··· ENTRIES SUPPLIED

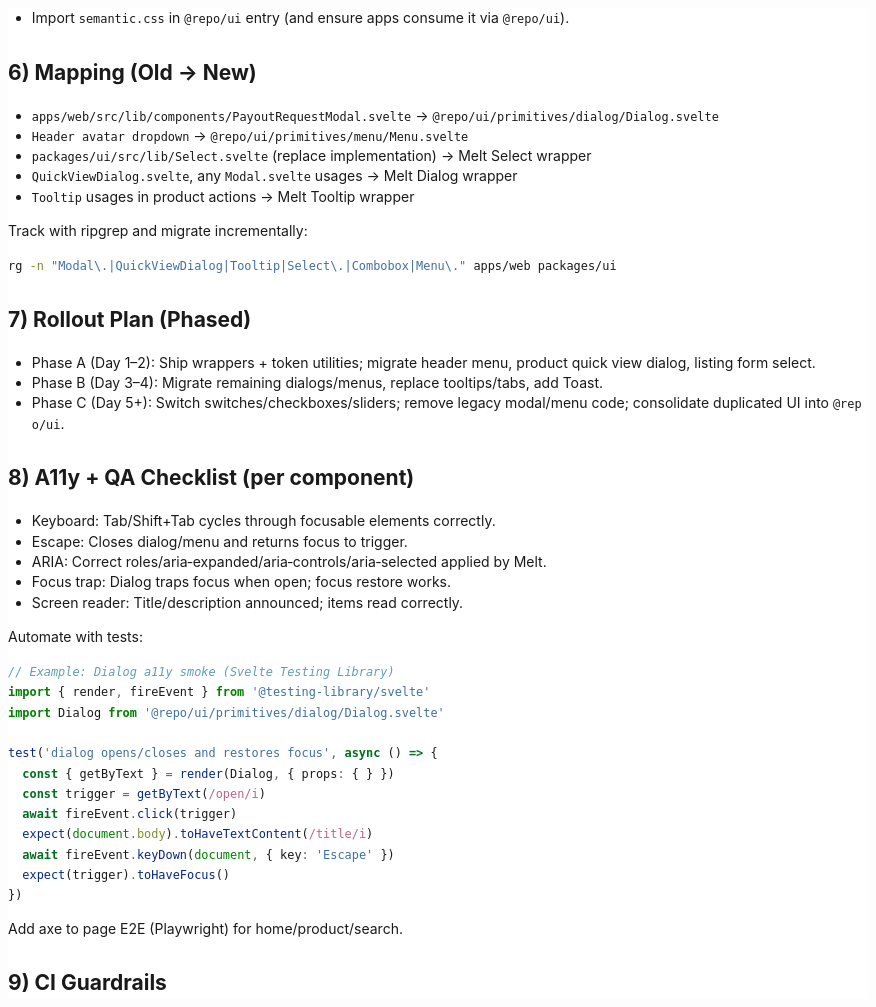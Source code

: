 - Import `semantic.css` in `@repo/ui` entry (and ensure apps consume it via `@repo/ui`).

## 6) Mapping (Old → New)

- `apps/web/src/lib/components/PayoutRequestModal.svelte` → `@repo/ui/primitives/dialog/Dialog.svelte`
- `Header avatar dropdown` → `@repo/ui/primitives/menu/Menu.svelte`
- `packages/ui/src/lib/Select.svelte` (replace implementation) → Melt Select wrapper
- `QuickViewDialog.svelte`, any `Modal.svelte` usages → Melt Dialog wrapper
- `Tooltip` usages in product actions → Melt Tooltip wrapper

Track with ripgrep and migrate incrementally:

```bash
rg -n "Modal\.|QuickViewDialog|Tooltip|Select\.|Combobox|Menu\." apps/web packages/ui
```

## 7) Rollout Plan (Phased)

- Phase A (Day 1–2): Ship wrappers + token utilities; migrate header menu, product quick view dialog, listing form select.
- Phase B (Day 3–4): Migrate remaining dialogs/menus, replace tooltips/tabs, add Toast.
- Phase C (Day 5+): Switch switches/checkboxes/sliders; remove legacy modal/menu code; consolidate duplicated UI into `@repo/ui`.

## 8) A11y + QA Checklist (per component)

- Keyboard: Tab/Shift+Tab cycles through focusable elements correctly.
- Escape: Closes dialog/menu and returns focus to trigger.
- ARIA: Correct roles/aria‑expanded/aria‑controls/aria‑selected applied by Melt.
- Focus trap: Dialog traps focus when open; focus restore works.
- Screen reader: Title/description announced; items read correctly.

Automate with tests:

```ts
// Example: Dialog a11y smoke (Svelte Testing Library)
import { render, fireEvent } from '@testing-library/svelte'
import Dialog from '@repo/ui/primitives/dialog/Dialog.svelte'

test('dialog opens/closes and restores focus', async () => {
  const { getByText } = render(Dialog, { props: { } })
  const trigger = getByText(/open/i)
  await fireEvent.click(trigger)
  expect(document.body).toHaveTextContent(/title/i)
  await fireEvent.keyDown(document, { key: 'Escape' })
  expect(trigger).toHaveFocus()
})
```

Add axe to page E2E (Playwright) for home/product/search.

## 9) CI Guardrails
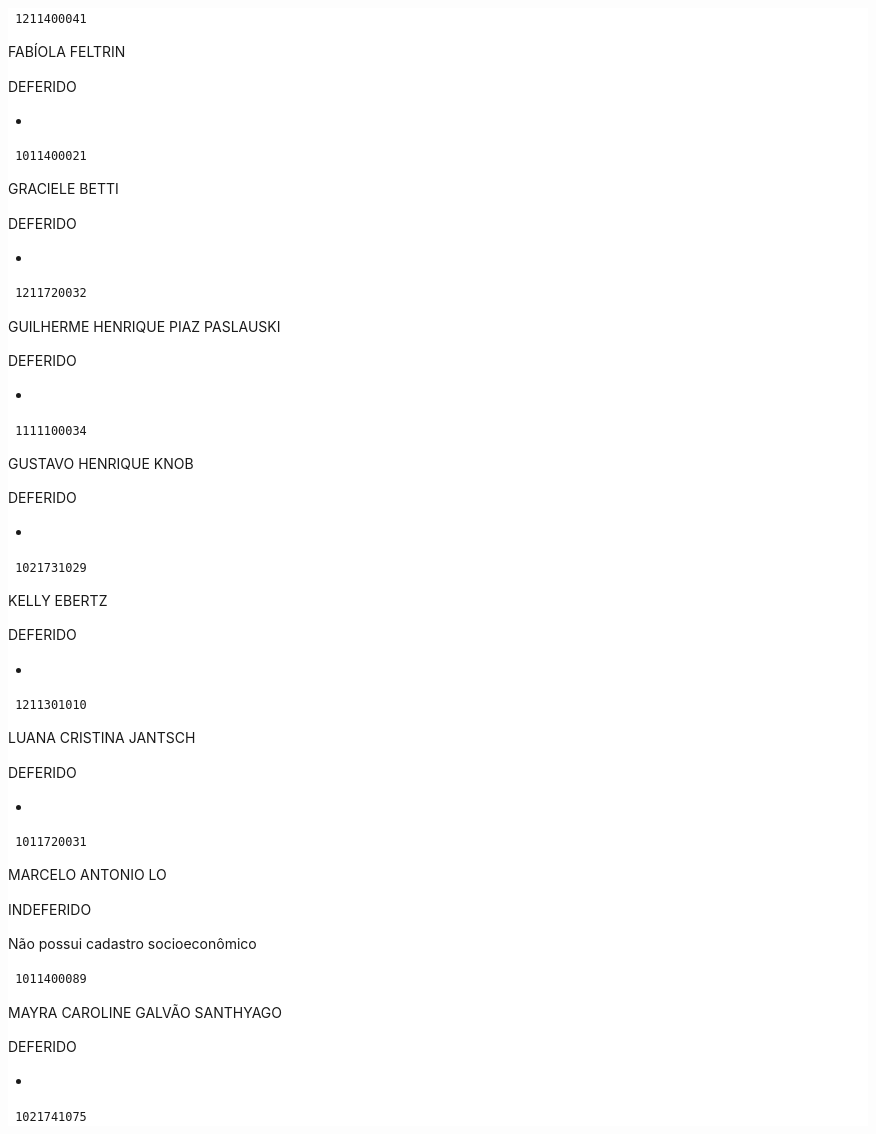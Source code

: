      1211400041

   FABÍOLA FELTRIN

   DEFERIDO

   -

     1011400021

   GRACIELE BETTI

   DEFERIDO

   -

     1211720032

   GUILHERME HENRIQUE PIAZ PASLAUSKI

   DEFERIDO

   -

     1111100034

   GUSTAVO HENRIQUE KNOB

   DEFERIDO

   -

     1021731029

   KELLY EBERTZ

   DEFERIDO

   -

     1211301010

   LUANA CRISTINA JANTSCH

   DEFERIDO

   -

     1011720031

   MARCELO ANTONIO LO

   INDEFERIDO

   Não possui cadastro socioeconômico

     1011400089

   MAYRA CAROLINE GALVÃO SANTHYAGO

   DEFERIDO

   -

     1021741075
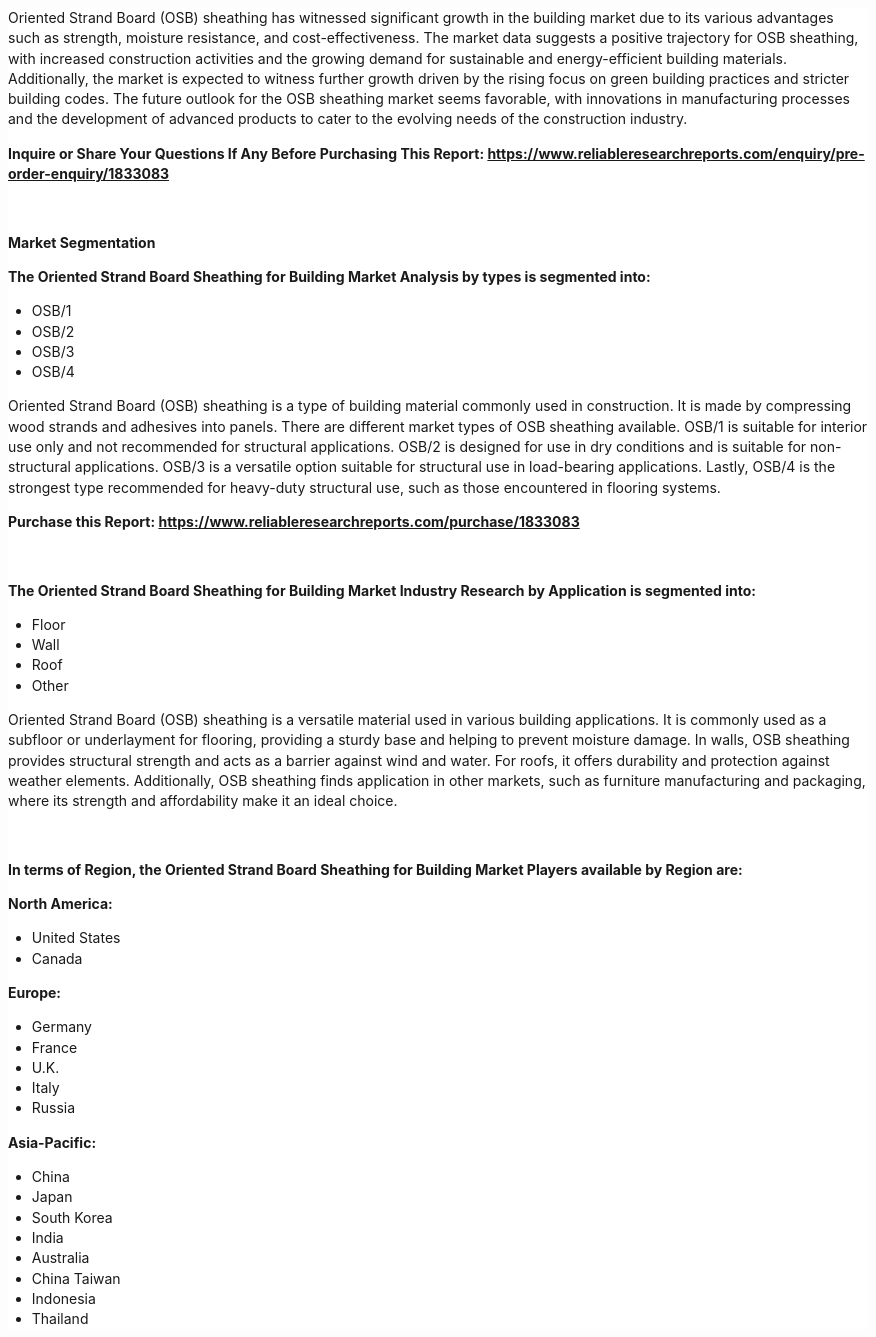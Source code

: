 <p><p>Oriented Strand Board (OSB) sheathing has witnessed significant growth in the building market due to its various advantages such as strength, moisture resistance, and cost-effectiveness. The market data suggests a positive trajectory for OSB sheathing, with increased construction activities and the growing demand for sustainable and energy-efficient building materials. Additionally, the market is expected to witness further growth driven by the rising focus on green building practices and stricter building codes. The future outlook for the OSB sheathing market seems favorable, with innovations in manufacturing processes and the development of advanced products to cater to the evolving needs of the construction industry.</p></p>
<p><strong>Inquire or Share Your Questions If Any Before Purchasing This Report: <a href="https://www.reliableresearchreports.com/enquiry/pre-order-enquiry/1833083">https://www.reliableresearchreports.com/enquiry/pre-order-enquiry/1833083</a></strong></p>
<p>&nbsp;</p>
<p><strong>Market Segmentation</strong></p>
<p><strong>The Oriented Strand Board Sheathing for Building Market Analysis by types is segmented into:</strong></p>
<p><ul><li>OSB/1</li><li>OSB/2</li><li>OSB/3</li><li>OSB/4</li></ul></p>
<p><p>Oriented Strand Board (OSB) sheathing is a type of building material commonly used in construction. It is made by compressing wood strands and adhesives into panels. There are different market types of OSB sheathing available. OSB/1 is suitable for interior use only and not recommended for structural applications. OSB/2 is designed for use in dry conditions and is suitable for non-structural applications. OSB/3 is a versatile option suitable for structural use in load-bearing applications. Lastly, OSB/4 is the strongest type recommended for heavy-duty structural use, such as those encountered in flooring systems.</p></p>
<p><strong>Purchase this Report:&nbsp;<a href="https://www.reliableresearchreports.com/purchase/1833083">https://www.reliableresearchreports.com/purchase/1833083</a></strong></p>
<p>&nbsp;</p>
<p><strong>The Oriented Strand Board Sheathing for Building Market Industry Research by Application is segmented into:</strong></p>
<p><ul><li>Floor</li><li>Wall</li><li>Roof</li><li>Other</li></ul></p>
<p><p>Oriented Strand Board (OSB) sheathing is a versatile material used in various building applications. It is commonly used as a subfloor or underlayment for flooring, providing a sturdy base and helping to prevent moisture damage. In walls, OSB sheathing provides structural strength and acts as a barrier against wind and water. For roofs, it offers durability and protection against weather elements. Additionally, OSB sheathing finds application in other markets, such as furniture manufacturing and packaging, where its strength and affordability make it an ideal choice.</p></p>
<p>&nbsp;</p>
<p><strong>In terms of Region, the Oriented Strand Board Sheathing for Building Market Players available by Region are:</strong></p>
<p>
    <p> <strong> North America: </strong>
        <ul>
            <li>United States</li>
            <li>Canada</li>
        </ul>
        </p> 
    <p> <strong> Europe: </strong>
        <ul>
            <li>Germany</li>
            <li>France</li>
            <li>U.K.</li>
            <li>Italy</li>
            <li>Russia</li>
        </ul>
        </p> 
    <p> <strong> Asia-Pacific: </strong>
        <ul>
            <li>China</li>
            <li>Japan</li>
            <li>South Korea</li>
            <li>India</li>
            <li>Australia</li>
            <li>China Taiwan</li>
            <li>Indonesia</li>
            <li>Thailand</li>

······

• **ABOUT THIS EXERCISE**
Lines containing the string "replace" in the material: report how many there are, with no added words.

• **TASK RESULT**
2